I'd really love to have these two features that is a delegate type syntax and more type inference for both delegates and generics. p.s. Couldn't post because GitHub was down or something.. |
How do you propose the compiler infers the type of the latter delegate? Until we get generic operators, extension operators and concepts it won't be able to infer if it's a delegate on strings, ints or custom structs. |
To be honest I've not thought it through. The options might be that C# go the F#/Haskell route where the lambda arguments are effectively "generic" (not in the CLR sense) and that the compiler will collapse the definition into an implementation based on use (possibly more than once): var add = (x, y) => x + y;
var i = add(2, 3); // produces 5
var s = add("Hello ", "World"); // produces "Hello World" Or the compiler could require that the lambda arguments include type information: var add = (int x, int y) => x + y;
int result = add(2, 3); Consider that very uncooked spaghetti, though. |
@HaloFour (I have no idea why I mix you two up) IIRC, Haskell actually infers the type class that provides |
@HaloFour I really wish we would have that feature you mention. It just need to require CLR support so I just think a way to make it possible without If CLR can just support that it would be the best. To be honest I would like to write a function type just where it need without naming it. Such as function parameter, if it would use only in one place void LoadSomething(string where,void(Stream) callBack)
{
} I think delegate is legacy from when the programming trend is to force everything to has type. But now we start moving to anonymous direction (from anonymous object in C# 4 to Tuple in C# 7) maybe we could add anonymous function as a superclass of delegate, like tuple? |
I believe Delegates were specifically designed to provide structural equivalence and thereby provide needed flexibility. Anders Hejlsberg has spoken about this before, using event handlers as a motivating example where structural equality is desirable and matches programmer intuition.

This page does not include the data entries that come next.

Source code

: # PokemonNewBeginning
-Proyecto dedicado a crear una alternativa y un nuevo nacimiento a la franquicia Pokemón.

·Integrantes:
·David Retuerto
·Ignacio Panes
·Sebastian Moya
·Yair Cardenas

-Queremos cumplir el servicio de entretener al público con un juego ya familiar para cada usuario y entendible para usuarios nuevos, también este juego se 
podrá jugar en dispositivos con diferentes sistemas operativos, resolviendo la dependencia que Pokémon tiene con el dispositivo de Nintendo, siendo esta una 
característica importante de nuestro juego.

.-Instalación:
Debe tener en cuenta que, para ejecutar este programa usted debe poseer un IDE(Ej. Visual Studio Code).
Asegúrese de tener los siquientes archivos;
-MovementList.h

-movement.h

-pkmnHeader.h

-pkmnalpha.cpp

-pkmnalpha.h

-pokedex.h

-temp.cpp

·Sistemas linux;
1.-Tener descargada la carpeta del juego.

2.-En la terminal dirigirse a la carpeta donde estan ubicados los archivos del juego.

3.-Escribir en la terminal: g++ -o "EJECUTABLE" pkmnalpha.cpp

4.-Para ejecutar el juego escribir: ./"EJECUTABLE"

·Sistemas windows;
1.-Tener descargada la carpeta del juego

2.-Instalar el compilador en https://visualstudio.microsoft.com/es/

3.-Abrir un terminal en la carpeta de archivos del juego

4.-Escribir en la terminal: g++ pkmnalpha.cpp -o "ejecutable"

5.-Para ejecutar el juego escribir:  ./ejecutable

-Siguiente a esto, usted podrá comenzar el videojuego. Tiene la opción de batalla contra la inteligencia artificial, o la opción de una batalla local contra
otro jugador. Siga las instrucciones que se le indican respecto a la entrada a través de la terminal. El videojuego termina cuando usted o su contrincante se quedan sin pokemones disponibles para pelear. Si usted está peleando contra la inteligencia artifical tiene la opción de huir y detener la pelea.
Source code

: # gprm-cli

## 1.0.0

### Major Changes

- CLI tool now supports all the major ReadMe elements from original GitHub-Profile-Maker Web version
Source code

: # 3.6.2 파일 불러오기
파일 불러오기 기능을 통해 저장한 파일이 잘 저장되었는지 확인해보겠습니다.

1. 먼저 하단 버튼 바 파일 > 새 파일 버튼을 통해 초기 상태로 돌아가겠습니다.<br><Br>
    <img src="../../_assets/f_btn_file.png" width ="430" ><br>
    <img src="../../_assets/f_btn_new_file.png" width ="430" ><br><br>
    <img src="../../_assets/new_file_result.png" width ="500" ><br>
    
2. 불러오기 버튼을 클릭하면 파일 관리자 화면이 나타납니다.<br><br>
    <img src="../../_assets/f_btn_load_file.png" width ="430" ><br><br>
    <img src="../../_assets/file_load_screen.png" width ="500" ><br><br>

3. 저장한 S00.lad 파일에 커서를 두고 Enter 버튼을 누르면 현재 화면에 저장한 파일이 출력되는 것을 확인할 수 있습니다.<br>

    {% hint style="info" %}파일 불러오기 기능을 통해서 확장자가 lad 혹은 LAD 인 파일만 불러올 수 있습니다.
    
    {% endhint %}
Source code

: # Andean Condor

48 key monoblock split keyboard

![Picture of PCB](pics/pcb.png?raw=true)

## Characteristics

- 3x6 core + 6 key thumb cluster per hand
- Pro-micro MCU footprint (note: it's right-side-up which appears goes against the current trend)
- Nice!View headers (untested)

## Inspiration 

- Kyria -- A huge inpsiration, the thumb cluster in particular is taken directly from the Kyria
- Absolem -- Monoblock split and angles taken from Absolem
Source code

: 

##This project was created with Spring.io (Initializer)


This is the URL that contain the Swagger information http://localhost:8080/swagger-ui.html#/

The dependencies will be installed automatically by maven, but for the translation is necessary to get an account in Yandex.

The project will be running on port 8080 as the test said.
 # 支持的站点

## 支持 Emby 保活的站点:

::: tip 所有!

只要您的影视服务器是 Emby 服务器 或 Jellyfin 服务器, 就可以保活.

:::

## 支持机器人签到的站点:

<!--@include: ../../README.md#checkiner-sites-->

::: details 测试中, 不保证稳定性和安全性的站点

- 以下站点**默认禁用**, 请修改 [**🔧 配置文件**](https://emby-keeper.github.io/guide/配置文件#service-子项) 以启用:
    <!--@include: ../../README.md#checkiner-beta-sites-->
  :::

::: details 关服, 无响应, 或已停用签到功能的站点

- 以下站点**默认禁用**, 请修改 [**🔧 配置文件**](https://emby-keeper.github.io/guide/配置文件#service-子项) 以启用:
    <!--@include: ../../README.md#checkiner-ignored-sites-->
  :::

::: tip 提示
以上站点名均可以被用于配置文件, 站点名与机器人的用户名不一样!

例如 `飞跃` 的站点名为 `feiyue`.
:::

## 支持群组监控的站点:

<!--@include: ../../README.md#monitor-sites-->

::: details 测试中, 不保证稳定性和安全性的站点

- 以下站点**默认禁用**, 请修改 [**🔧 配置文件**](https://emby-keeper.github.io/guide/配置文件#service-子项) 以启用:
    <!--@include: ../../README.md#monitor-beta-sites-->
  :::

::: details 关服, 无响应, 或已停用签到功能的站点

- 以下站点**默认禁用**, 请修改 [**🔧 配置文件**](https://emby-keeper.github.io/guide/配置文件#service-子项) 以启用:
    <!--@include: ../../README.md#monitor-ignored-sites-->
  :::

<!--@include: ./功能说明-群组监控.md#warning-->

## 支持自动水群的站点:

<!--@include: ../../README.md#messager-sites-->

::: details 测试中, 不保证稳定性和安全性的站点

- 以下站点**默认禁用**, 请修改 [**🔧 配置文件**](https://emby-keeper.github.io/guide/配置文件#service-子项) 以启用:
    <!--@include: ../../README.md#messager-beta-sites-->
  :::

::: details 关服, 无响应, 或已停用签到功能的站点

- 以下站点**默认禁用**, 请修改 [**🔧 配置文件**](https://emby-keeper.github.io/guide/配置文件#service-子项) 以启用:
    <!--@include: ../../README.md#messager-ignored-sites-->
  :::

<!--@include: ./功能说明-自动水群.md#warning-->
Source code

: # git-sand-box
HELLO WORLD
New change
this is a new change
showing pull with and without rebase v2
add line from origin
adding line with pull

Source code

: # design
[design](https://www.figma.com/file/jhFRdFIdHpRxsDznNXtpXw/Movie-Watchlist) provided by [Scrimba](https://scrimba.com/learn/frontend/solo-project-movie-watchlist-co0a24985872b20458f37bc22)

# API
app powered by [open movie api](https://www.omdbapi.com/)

Anonymous types, added in C# 3.0, are very strongly typed. The compiler shares the underlying implementations of equivalent anonymous types between methods within an assembly. But that is just an implementation detail, the real issue, as others have said, as is cross assembly binding.
All delegate types do derive from System.Delegate, but the problem is that this type is lossy.
The equivalent F# is actually an error. It is one of the things I find counter-intuitive about automatic generalization. It creates the type eagerly on first use, but only once (I'm not sure what Haskell does).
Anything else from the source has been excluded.